Conditional relative information and its axiomatizations#

In this post, we will study the conditional form of relative information. We will also look at how conditional relative information can be axiomatized and extended to non-real-valued measures.

This post is a continuation from our series on spiking networks, path integrals and motivic information.

What is conditional relative information?#

Suppose we have two random variables $X, Y$ and probability measures $P, Q$ on $Ω$ . We are interested in how far the model conditional $P_{Y | X}$ is to the true conditional $Q_{Y | X}$ on average over $Q_{X}$ , and we want to ignore the model marginal $P_{X}$ .

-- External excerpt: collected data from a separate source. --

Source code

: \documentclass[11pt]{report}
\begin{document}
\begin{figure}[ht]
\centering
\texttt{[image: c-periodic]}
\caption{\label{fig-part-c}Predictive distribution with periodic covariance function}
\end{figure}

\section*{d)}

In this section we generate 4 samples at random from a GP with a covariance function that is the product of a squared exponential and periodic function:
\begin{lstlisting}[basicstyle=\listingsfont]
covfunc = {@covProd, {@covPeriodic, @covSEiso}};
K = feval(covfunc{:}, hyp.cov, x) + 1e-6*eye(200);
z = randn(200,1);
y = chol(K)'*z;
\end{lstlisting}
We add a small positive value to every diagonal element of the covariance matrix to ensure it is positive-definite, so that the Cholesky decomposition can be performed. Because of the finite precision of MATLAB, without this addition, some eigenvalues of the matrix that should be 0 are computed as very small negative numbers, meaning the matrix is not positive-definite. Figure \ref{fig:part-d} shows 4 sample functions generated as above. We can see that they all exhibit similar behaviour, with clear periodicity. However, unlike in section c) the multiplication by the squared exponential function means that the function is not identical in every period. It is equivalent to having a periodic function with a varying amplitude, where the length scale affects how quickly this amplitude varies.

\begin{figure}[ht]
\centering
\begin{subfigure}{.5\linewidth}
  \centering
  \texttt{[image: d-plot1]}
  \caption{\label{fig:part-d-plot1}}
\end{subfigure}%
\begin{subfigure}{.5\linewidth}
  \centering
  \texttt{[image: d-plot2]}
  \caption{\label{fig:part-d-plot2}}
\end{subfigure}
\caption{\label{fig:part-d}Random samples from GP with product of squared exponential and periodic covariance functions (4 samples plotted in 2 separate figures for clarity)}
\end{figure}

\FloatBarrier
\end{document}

Let $P_{X Y}, Q_{X Y}$ be the induced joint distributions for $X, Y$ . We first construct a distribution $R_{X Y}$ which has the same conditional distribution $R_{Y | X} = P_{Y | X}$ as the model but has a marginal $R_{X} = Q_{X}$ equal to that of the true distribution [Gra11]. Namely,

R_{X Y} (F \times G) = \int_{F} P_{Y | X} (G | x) d Q_{X} (x)

where $F$ and $G$ are measurable sets over the state spaces of $X$ and $Y$ respectively.

We then define the conditional relative information to be

I_{Q ‖ P} (Y | X) = I_{Q_{X Y} ‖ R_{X Y}} .

In the case where the corresponding densities are well-defined, we have

\begin{array}{r} \begin{aligned} I_{Q ‖ P} (Y | X) & = \int \int q (y | x) \log \frac{q (y | x)}{p (y | x)} d y q (x) d x \\ = \int \int q (y, x) \log \frac{q (y | x)}{p (y | x)} d y d x \end{aligned} . \end{array}

which is the relative information to $q (y | x)$ from $p (y | x)$ averaged over $q (x)$ .

Whats is the chain rule for conditional relative information?#

In statistics and machine learning, we often think of $Q$ as a true distribution that we are trying to uncover and $P$ as a model distribution for approximating $Q$ . The relative information $I_{Q ‖ P}$ measures how far the model is to the truth.

To uncover the truth, it makes strategic sense to study different facets $X, Y$ of reality, and to build up reality one facet at a time. For example, we may want to know how far our model is to reality in modeling $X$ and focus on modeling $X$ , before moving on to what our model says about both $X, Y$ . The chain rule of conditional relative information says that the divergence of our model to reality for $X, Y$ is simply the sum of the divergences for $X$ and for $Y | X$ :

\begin{matrix} (CR) & I_{Q ‖ P} (Y, X) = I_{Q ‖ P} (Y | X) + I_{Q ‖ P} (X) . \end{matrix}

Therefore, to get a good model of $X, Y$ , we could attempt to minimize the divergences for $X$ and for $Y | X$ in parallel.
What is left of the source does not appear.